▸ ACTION ITEM: Your answer should give again, exactly, the lines from the beginning of the entries below through the line containing "Uncertainty in binding". It must contain no pictures.

[Records drawn from a dataset]
----

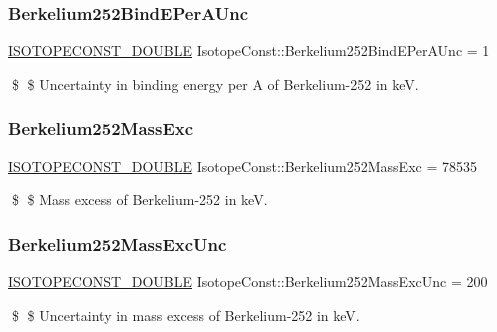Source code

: \subsubsection{\texorpdfstring{Berkelium252\+Bind\+E\+Per\+A\+Unc}{Berkelium252BindEPerAUnc}}
{\footnotesize\ttfamily \mbox{\hyperlink{group___isotope_const-_macros_ga8f45a7272ce02c0b4c65c44636ed719a}{I\+S\+O\+T\+O\+P\+E\+C\+O\+N\+S\+T\+\_\+\+D\+O\+U\+B\+LE}} Isotope\+Const\+::\+Berkelium252\+Bind\+E\+Per\+A\+Unc = 1}

\$ \$ Uncertainty in binding energy per A of Berkelium-\/252 in keV. \mbox{\label{group___isotope_const-_berkelium-_bk252_gac966a9a025c016c9f0ecfa1f81afb937}} 
\subsubsection{\texorpdfstring{Berkelium252\+Mass\+Exc}{Berkelium252MassExc}}
{\footnotesize\ttfamily \mbox{\hyperlink{group___isotope_const-_macros_ga8f45a7272ce02c0b4c65c44636ed719a}{I\+S\+O\+T\+O\+P\+E\+C\+O\+N\+S\+T\+\_\+\+D\+O\+U\+B\+LE}} Isotope\+Const\+::\+Berkelium252\+Mass\+Exc = 78535}

\$ \$ Mass excess of Berkelium-\/252 in keV. \mbox{\label{group___isotope_const-_berkelium-_bk252_gaa3ada92f220420184f042019f76c5bdf}} 
\subsubsection{\texorpdfstring{Berkelium252\+Mass\+Exc\+Unc}{Berkelium252MassExcUnc}}
{\footnotesize\ttfamily \mbox{\hyperlink{group___isotope_const-_macros_ga8f45a7272ce02c0b4c65c44636ed719a}{I\+S\+O\+T\+O\+P\+E\+C\+O\+N\+S\+T\+\_\+\+D\+O\+U\+B\+LE}} Isotope\+Const\+::\+Berkelium252\+Mass\+Exc\+Unc = 200}

\$ \$ Uncertainty in mass excess of Berkelium-\/252 in keV. \mbox{\label{group___isotope_const-_berkelium-_bk252_ga30025d35f83f5d60290fec9f978f945a}}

----

▸ RESPONSE FOR THIS EXERCISE:
Source code

: \subsubsection{\texorpdfstring{Berkelium252\+Bind\+E\+Per\+A\+Unc}{Berkelium252BindEPerAUnc}}
{\footnotesize\ttfamily \mbox{\hyperlink{group___isotope_const-_macros_ga8f45a7272ce02c0b4c65c44636ed719a}{I\+S\+O\+T\+O\+P\+E\+C\+O\+N\+S\+T\+\_\+\+D\+O\+U\+B\+LE}} Isotope\+Const\+::\+Berkelium252\+Bind\+E\+Per\+A\+Unc = 1}

\$ \$ Uncertainty in binding energy per A of Berkelium-\/252 in keV. \mbox{\label{group___isotope_const-_berkelium-_bk252_gac966a9a025c016c9f0ecfa1f81afb937}} 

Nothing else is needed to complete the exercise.